Energy Drink Info
We tend to think of energy drinks as an innovation of the late-20th Century, but of course they have been around longer than that. When Confederate Col. John Pemberton devised a cocktail to ease his morphine addiction, his two key ingredients were coca leaves, the source of cocaine, and Kola nuts, a source of caffeine. This popular beverage was of course Coca-Cola, from which the cocaine content was discontinued in 1904.
In 1929, the Lucozade brand was marketed in the United Kingdom as an aid to recovery. It was subsequently remarketed as an energy drink in the ’80s. The first drink specifically designed as an energy drink was the Japanese product Lipvitan D, but this was marketed in small brown bottles as a tonic rather than as a lifestyle drink. It’s basic formula, with the addition of caffeine and sugar, was replicated by Red Bull in the ’80s and the rest is history.
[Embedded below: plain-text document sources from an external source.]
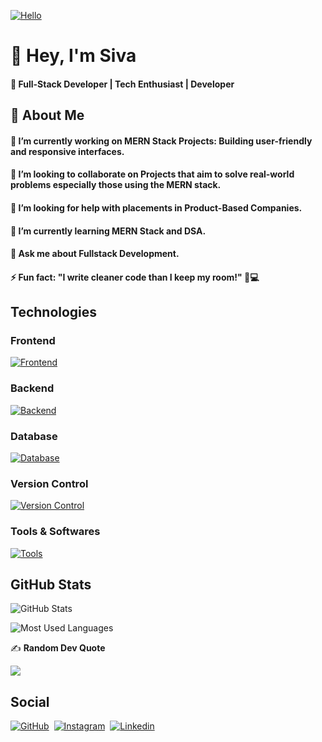 [![Hello](assets/hello.gif)](https://github.com/sivaprakasam-07)

# 👋 Hey, I'm Siva

#### 🚀 Full-Stack Developer | Tech Enthusiast | Developer

## 🧐 About Me

#### 🔭 I’m currently working on MERN Stack Projects: Building user-friendly and responsive interfaces.
#### 👯 I’m looking to collaborate on Projects that aim to solve real-world problems especially those using the MERN stack.
#### 🤝 I’m looking for help with placements in Product-Based Companies.
#### 🌱 I’m currently learning MERN Stack and DSA.
#### 💬 Ask me about Fullstack Development.
#### ⚡ Fun fact: "I write cleaner code than I keep my room!" 🧹💻

## Technologies

### Frontend

[![Frontend](https://skillicons.dev/icons?i=js,html,css,tailwind,react,redux,bootstrap,next)](https://github.com/sivaprakasam-07)

### Backend

[![Backend](https://skillicons.dev/icons?i=nodejs,express,py)](https://github.com/sivaprakasam-07)

### Database

[![Database](https://skillicons.dev/icons?i=mongo,mysql,firebase)](https://github.com/sivaprakasam-07)

### Version Control

[![Version Control](https://skillicons.dev/icons?i=git,github)](https://github.com/sivaprakasam-07)

### Tools & Softwares

[![Tools](https://skillicons.dev/icons?i=vscode,figma,postman,vercel)](https://github.com/sivaprakasam-07)

## GitHub Stats

![GitHub Stats](https://github-readme-stats.vercel.app/api?username=sivaprakasam-07&theme=dark&hide_border=false&include_all_commits=true&count_private=true)

![Most Used Languages](https://github-readme-stats.vercel.app/api/top-langs/?username=sivaprakasam-07&theme=dark&hide_border=false&include_all_commits=true&count_private=true&layout=compact)

✍️ **Random Dev Quote**

![](https://quotes-github-readme.vercel.app/api?type=horizontal&theme=tokyonight)

## Social

[![GitHub](https://skillicons.dev/icons?i=github)](https://github.com/sivaprakasam-07)‎ ‎ 
[![Instagram](https://skillicons.dev/icons?i=instagram)](https://instagram.com/siva_sr_46)‎ ‎ 
[![Linkedin](https://skillicons.dev/icons?i=linkedin)](https://www.linkedin.com/in/sivaprakasam-coder)‎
Worldwide sales of energy drinks are now somewhere in excess of $20 billion. A previous article on this site discussed the growing medical evidence that these drinks can pose serious health problems and “could predispose an increased risk of cardiac events – even in healthy people.” Despite the prevalence of their use, we are only just starting to understand the long-term health implications.
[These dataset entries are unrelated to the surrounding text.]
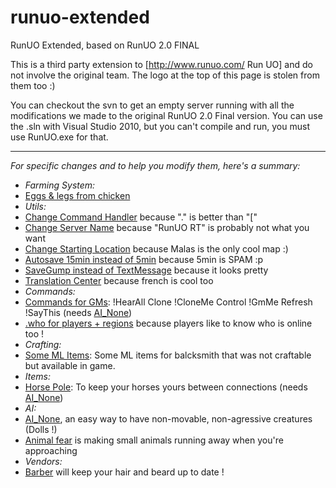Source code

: # runuo-extended
RunUO Extended, based on RunUO 2.0 FINAL

This is a third party extension to [http://www.runuo.com/ Run UO] and do not involve the original team. The logo at the top of this page is stolen from them too :)

You can checkout the svn to get an empty server running with all the modifications we made to the original RunUO 2.0 Final version. You can use the .sln with Visual Studio 2010, but you can't compile and run, you must use RunUO.exe for that.

----
_For specific changes and to help you modify them, here's a summary:_

 * *Farming System:*
  * [Eggs & legs from chicken](https://github.com/Ericmas001/runuo-extended/commit/68758bc7b52f22101624d10bf3ec3733e1515955)
 * *Utils:*
  * [Change Command Handler](https://github.com/Ericmas001/runuo-extended/commit/6e8d2880b5065ae41b8a5e358be03f87a7f22576) because "." is better than "["
  * [Change Server Name](https://github.com/Ericmas001/runuo-extended/commit/3ff0686a5273c0ab30a6655854c5af2219bfd33e) because "RunUO RT" is probably not what you want
  * [Change Starting Location](https://github.com/Ericmas001/runuo-extended/commit/8b2942f51676d6db1fd94c07abe11597ea7b2cc7) because Malas is the only cool map :)
  * [Autosave 15min instead of 5min](https://github.com/Ericmas001/runuo-extended/commit/0ebbc5f96cefeb0e81175a77f3872a859065172c) because 5min is SPAM :p
  * [SaveGump instead of TextMessage](https://github.com/Ericmas001/runuo-extended/commit/39799c19868d716e9b8edddee60495eb3c0653cf) because it looks pretty
  * [Translation Center](https://github.com/Ericmas001/runuo-extended/commit/6123a30178253e82ec956461b999c7edd7721be5) because french is cool too
 * *Commands:*
  * [Commands for GMs](https://github.com/Ericmas001/runuo-extended/blob/master/RunUOExtended/trunk/RunUOExtended/Scripts/Commands/StaffCommands.cs): !HearAll Clone !CloneMe Control !GmMe Refresh !SayThis (needs [AI_None](https://github.com/Ericmas001/runuo-extended/commit/effdc8ca3d4888cc4fa9522422ba161f6b218c65))
  * [.who for players + regions](https://github.com/Ericmas001/runuo-extended/commit/7df41d3a6b9bb03921cc18fc11a27c2e28e4f0d8) because players like to know who is online too !
 * *Crafting:*
  * [Some ML Items](https://github.com/Ericmas001/runuo-extended/commit/dab21f5ae78952af88783872ece14fb15c67d452): Some ML items for balcksmith that was not craftable but available in game.
 * *Items:*
  * [Horse Pole](https://github.com/Ericmas001/runuo-extended/blob/master/RunUOExtended/trunk/RunUOExtended/Scripts/Items/Misc/HorsePole.cs): To keep your horses yours between connections (needs [AI_None](https://github.com/Ericmas001/runuo-extended/commit/effdc8ca3d4888cc4fa9522422ba161f6b218c65))
 * *AI:*
  * [AI_None](https://github.com/Ericmas001/runuo-extended/commit/effdc8ca3d4888cc4fa9522422ba161f6b218c65), an easy way to have non-movable, non-agressive creatures (Dolls !)
  * [Animal fear](https://github.com/Ericmas001/runuo-extended/commit/14ede304dd17be2caabdb264ff5e842857117d0a) is making small animals running away when you're approaching
 * *Vendors:*
  * [Barber](https://github.com/Ericmas001/runuo-extended/blob/master/RunUOExtended/trunk/RunUOExtended/Scripts/Mobiles/Vendors/NPC/Barber.cs) will keep your hair and beard up to date !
The staple ingredient of most energy drinks is caffeine, the most widely used drug in the world. A typical cup of coffee contains about 150 mg of caffeine. Some energy drinks contain as much as 500 mg of caffeine, making their consumption the equivalent of drinking about 14 cans of soda at once. Caffeine causes your brain to fire neurons, which gives you an immediate energy boost. It stimulates the pituitary gland, which causes an increase in adrenaline. As a consequence, the heart begins to beat faster and more blood is pumped around the body.
Side effects can be wide ranging, including heart palpitations, gastrointestinal upset, chest pains, insomnia, respiratory problems and headaches. For athletes, energy drinks do provide short-term bursts of energy, but the detrimental side effects and the dehydration that caffeine causes are likely, in the longer term, to impede performance. The real concern lies in the consumption of these drinks by young people. For teenagers, energy drinks are a legal drug that they can abuse without restraint. They can stay awake late into the night playing video games because they are wired on energy drinks and in the morning, they can get themselves to school with the aid of another energy drink; the consequences for their health and behaviour are likely to be catastrophic.
The consumption of energy drinks has also been shown to increase the likelihood of risk taking behavior in adolescents. And when energy drinks are take in combination with alcohol, the consequences can be very serious, even fatal. “In a 2014 study the American Heart Association tracked the U.S, Poison Control Centers and discovered more than 40 percent of the 5,156 calls about energy drinks involved children younger than six.” Energy drinks continue to be freely available to people under 18, the long-term health consequences of their use remain to be seen.